Open-World 3D Scene Graph Generation for Retrieval-Augmented Reasoning¶
Conference: AAAI 2026 arXiv: 2511.05894 Code: None Area: 3D Vision Keywords: 3D scene graph, open-world, retrieval-augmented reasoning, vision-language model, embodied interaction
TL;DR¶
This paper proposes OSU-3DSG, a unified framework that integrates vision-language models for open-world 3D scene graph generation and supports four scene interaction tasks — scene question answering, visual grounding, instance retrieval, and task planning — via retrieval-augmented reasoning, achieving performance comparable to supervised methods under a zero-shot setting.
Background & Motivation¶
Understanding 3D scenes is fundamental to autonomous navigation, augmented reality, and related applications. Existing methods face several critical challenges:
Closed-vocabulary constraints: Traditional 3D scene graph methods (e.g., 3DSSG) rely on predefined label sets and supervised annotations, and fail to generalize to unseen objects and relations in new environments.
Dependence on static annotations: These methods require annotated RGB-D data and known camera poses, which is impractical in real open-world scenarios.
2D-to-3D projection errors: Methods that infer 3D semantics by projecting 2D VLM predictions are susceptible to occlusion and viewpoint variation.

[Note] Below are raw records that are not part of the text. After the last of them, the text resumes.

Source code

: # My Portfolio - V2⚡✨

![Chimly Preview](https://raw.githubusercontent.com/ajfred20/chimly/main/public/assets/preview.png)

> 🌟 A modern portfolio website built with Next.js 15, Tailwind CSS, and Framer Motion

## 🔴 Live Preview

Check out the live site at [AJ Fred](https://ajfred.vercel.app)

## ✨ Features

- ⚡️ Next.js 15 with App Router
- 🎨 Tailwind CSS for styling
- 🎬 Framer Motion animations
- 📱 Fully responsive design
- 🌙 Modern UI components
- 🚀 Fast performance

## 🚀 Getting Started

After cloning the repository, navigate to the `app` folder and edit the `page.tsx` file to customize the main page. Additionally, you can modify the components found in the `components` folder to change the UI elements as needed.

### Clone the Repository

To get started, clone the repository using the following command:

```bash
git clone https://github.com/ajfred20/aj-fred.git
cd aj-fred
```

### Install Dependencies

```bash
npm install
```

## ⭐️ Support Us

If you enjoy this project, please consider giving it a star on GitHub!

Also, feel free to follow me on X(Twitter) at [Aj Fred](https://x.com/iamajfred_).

Mechanism: The paper leverages the open-vocabulary capabilities of VLMs to construct 3D scene graphs without manual annotation, then encodes the scene graphs into a vector database to support retrieval-based multimodal reasoning and interaction. This eliminates the need for human annotation while enabling LLMs to perform scene-aware reasoning through retrieval augmentation.
Method¶
Overall Architecture¶
The framework consists of two major components: 1. 3D Scene Graph Generator: Incrementally constructs semantic and spatial representations from RGB-D sequences. 2. Retrieval-Augmented Reasoning Module: Converts the scene graph into a vectorized knowledge base supporting text/image-conditioned queries.
Key Designs¶
- Open-World 3D Scene Graph Generation
Multi-frame Object Detection: Objects are detected from RGB-D frame sequences, where each frame contains a color image \(I\), depth map \(D\), camera intrinsics \(K\), and pose \(T_w^c \in SE(3)\). Detected objects are represented as oriented 3D bounding boxes: $\(b_i = (c_i, \ell_i, R_i), \quad c_i \in \mathbb{R}^3, \ell_i \in \mathbb{R}_{>0}^3, R_i \in SO(3)\)$
Detection confidence is modeled with a Beta distribution: \(\sigma_i \sim \text{Beta}(\alpha_i, \beta_i)\), with an adaptive scaling factor \(\tau\) dynamically adjusted based on the entropy of predicted probabilities.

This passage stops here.